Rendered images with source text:

■ ■ ■ ■ ■ ■ ■

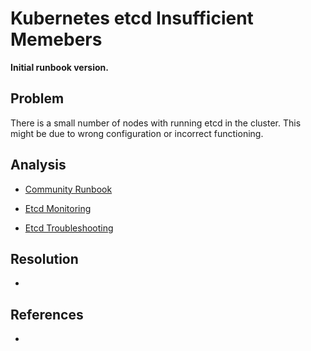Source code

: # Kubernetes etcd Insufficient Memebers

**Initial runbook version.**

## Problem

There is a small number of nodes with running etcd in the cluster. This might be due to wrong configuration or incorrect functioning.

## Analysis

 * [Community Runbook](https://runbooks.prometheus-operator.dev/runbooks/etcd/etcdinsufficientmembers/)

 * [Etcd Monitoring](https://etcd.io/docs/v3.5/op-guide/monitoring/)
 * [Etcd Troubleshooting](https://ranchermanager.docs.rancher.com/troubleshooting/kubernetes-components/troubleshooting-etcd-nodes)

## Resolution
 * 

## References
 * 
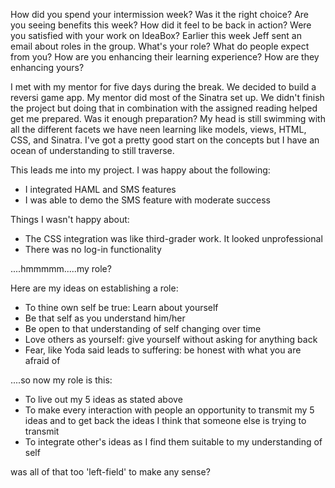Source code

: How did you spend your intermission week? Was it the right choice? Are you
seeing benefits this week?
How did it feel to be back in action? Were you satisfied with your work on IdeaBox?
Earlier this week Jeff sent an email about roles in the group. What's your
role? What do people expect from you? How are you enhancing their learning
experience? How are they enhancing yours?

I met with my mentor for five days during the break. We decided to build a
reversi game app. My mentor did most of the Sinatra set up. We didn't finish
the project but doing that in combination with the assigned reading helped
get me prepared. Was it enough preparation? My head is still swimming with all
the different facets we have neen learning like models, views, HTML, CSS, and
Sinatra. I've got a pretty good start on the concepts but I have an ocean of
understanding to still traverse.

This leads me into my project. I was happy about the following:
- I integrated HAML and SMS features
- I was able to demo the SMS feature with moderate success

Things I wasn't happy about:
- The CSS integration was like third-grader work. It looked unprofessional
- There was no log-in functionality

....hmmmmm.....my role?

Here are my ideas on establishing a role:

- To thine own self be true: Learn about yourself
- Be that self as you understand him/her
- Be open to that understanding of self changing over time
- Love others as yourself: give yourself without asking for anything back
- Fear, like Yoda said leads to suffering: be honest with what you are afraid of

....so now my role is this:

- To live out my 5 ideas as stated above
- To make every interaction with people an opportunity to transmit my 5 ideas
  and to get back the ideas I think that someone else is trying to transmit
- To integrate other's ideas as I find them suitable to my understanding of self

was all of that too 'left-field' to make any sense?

■ ■ ■ ■ ■ ■ ■

Starting at the line above that holds "the different facets" and ending at the line that holds "- To live out my 5 ideas as stated above", transcribe each line exactly and include no other lines.

Exercise solution:
the different facets we have neen learning like models, views, HTML, CSS, and
Sinatra. I've got a pretty good start on the concepts but I have an ocean of
understanding to still traverse.

This leads me into my project. I was happy about the following:
- I integrated HAML and SMS features
- I was able to demo the SMS feature with moderate success

Things I wasn't happy about:
- The CSS integration was like third-grader work. It looked unprofessional
- There was no log-in functionality

....hmmmmm.....my role?

Here are my ideas on establishing a role:

- To thine own self be true: Learn about yourself
- Be that self as you understand him/her
- Be open to that understanding of self changing over time
- Love others as yourself: give yourself without asking for anything back
- Fear, like Yoda said leads to suffering: be honest with what you are afraid of

....so now my role is this:

- To live out my 5 ideas as stated above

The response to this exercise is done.